## Exercise prompt
Pick out and copy every line below that has the word "nVecN".

##### Provided records

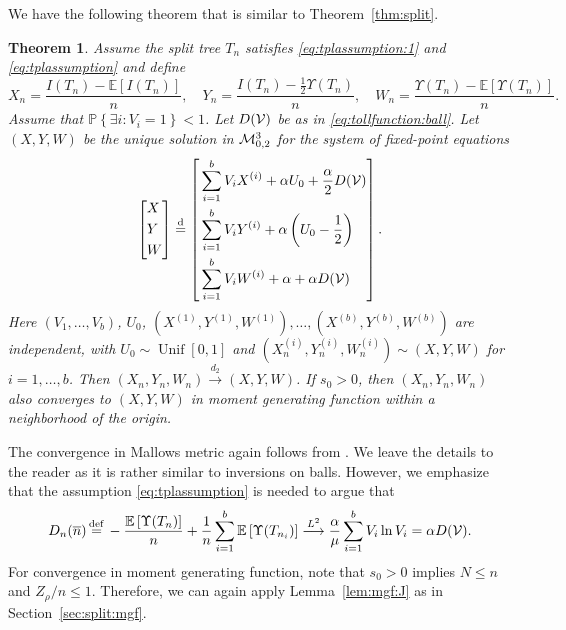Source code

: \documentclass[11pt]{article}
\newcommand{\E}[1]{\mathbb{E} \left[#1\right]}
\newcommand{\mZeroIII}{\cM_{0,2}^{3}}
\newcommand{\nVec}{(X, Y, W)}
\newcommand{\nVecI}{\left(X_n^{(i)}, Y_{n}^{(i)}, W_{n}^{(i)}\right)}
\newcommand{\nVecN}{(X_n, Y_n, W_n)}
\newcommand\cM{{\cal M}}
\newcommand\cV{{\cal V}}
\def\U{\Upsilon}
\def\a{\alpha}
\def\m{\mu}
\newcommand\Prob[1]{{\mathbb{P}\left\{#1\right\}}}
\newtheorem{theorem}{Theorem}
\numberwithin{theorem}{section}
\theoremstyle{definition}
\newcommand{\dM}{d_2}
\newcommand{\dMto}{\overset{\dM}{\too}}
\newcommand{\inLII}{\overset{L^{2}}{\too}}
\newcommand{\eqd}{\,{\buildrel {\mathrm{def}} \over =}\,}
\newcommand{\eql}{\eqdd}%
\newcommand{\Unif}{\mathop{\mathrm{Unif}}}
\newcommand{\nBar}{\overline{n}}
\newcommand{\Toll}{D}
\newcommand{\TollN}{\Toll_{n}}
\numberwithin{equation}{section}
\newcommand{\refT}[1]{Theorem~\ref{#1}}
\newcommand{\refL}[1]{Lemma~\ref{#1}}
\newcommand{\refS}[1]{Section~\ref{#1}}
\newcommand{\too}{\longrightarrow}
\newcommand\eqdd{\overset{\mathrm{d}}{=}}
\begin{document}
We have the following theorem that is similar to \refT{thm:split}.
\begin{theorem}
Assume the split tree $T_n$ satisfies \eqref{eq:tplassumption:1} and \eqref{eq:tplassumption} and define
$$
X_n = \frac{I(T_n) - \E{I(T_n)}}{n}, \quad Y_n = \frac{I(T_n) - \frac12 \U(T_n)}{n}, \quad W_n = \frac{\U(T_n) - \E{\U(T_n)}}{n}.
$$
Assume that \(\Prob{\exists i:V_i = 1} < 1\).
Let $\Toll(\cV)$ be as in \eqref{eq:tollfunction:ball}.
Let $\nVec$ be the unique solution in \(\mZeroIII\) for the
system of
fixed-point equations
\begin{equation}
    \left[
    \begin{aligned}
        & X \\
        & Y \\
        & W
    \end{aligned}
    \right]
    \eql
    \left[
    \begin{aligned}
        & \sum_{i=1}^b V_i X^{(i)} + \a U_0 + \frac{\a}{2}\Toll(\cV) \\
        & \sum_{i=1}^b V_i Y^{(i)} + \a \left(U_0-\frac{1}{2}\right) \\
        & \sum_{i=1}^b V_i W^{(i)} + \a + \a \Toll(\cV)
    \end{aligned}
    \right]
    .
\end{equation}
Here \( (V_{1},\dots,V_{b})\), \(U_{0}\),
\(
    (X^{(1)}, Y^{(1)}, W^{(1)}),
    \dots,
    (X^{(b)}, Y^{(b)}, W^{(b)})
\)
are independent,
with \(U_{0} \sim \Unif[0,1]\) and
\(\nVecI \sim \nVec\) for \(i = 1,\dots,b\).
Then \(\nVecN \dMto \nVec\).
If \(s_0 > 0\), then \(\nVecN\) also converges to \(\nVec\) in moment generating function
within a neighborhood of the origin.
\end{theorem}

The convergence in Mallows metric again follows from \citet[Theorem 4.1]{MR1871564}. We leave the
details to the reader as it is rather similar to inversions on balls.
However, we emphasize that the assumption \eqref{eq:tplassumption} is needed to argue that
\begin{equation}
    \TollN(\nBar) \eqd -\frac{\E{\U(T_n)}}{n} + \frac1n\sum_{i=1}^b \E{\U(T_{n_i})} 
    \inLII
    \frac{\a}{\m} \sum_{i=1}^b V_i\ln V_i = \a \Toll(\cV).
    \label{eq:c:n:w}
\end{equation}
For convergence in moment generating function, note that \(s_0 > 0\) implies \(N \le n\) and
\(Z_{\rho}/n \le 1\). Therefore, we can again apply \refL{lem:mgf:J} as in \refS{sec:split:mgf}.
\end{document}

##########
##### Provided records

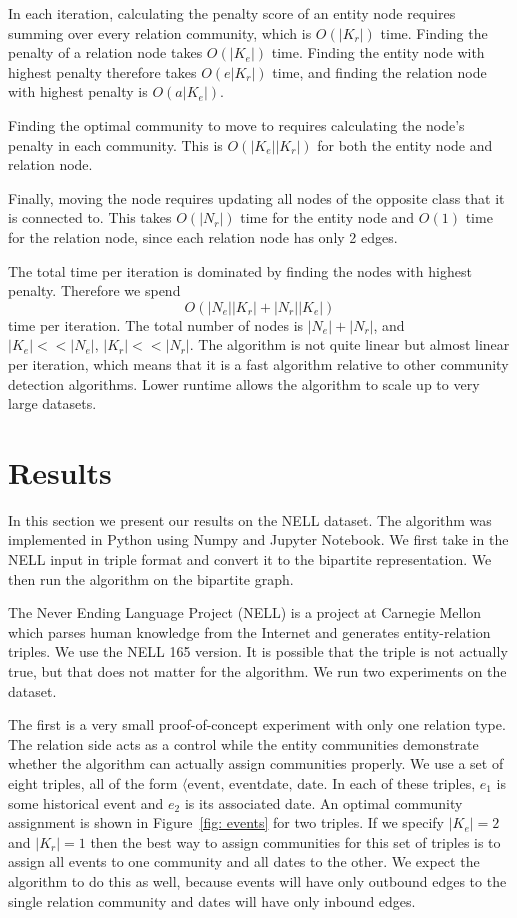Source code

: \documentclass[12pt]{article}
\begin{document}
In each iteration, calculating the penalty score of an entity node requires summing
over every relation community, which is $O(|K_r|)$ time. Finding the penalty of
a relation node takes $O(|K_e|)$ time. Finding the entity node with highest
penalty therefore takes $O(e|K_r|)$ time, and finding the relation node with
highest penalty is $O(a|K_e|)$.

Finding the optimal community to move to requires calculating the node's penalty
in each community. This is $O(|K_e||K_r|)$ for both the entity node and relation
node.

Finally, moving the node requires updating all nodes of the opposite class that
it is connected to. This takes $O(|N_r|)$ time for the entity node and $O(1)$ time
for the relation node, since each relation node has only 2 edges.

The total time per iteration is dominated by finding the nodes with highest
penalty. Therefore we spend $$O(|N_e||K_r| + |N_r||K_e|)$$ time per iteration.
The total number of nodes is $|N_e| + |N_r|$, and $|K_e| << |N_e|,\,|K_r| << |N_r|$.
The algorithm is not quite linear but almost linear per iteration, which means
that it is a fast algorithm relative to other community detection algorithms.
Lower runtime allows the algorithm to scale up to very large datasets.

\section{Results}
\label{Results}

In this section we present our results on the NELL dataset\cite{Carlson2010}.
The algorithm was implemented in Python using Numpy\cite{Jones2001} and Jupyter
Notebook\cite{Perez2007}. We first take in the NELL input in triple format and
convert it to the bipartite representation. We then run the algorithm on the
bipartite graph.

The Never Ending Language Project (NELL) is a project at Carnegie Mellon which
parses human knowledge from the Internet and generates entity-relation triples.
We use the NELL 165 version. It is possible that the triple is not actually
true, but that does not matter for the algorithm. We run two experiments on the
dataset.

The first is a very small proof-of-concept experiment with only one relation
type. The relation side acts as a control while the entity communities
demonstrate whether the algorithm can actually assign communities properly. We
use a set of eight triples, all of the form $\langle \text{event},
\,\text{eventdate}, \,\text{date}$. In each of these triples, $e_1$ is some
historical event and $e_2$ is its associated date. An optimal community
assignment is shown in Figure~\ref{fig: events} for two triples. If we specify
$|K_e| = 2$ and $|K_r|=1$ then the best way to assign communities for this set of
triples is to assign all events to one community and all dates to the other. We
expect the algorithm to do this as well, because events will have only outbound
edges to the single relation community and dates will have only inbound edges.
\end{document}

##########

## Response to this task
\newcommand{\nVecN}{(X_n, Y_n, W_n)}
Then \(\nVecN \dMto \nVec\).
If \(s_0 > 0\), then \(\nVecN\) also converges to \(\nVec\) in moment generating function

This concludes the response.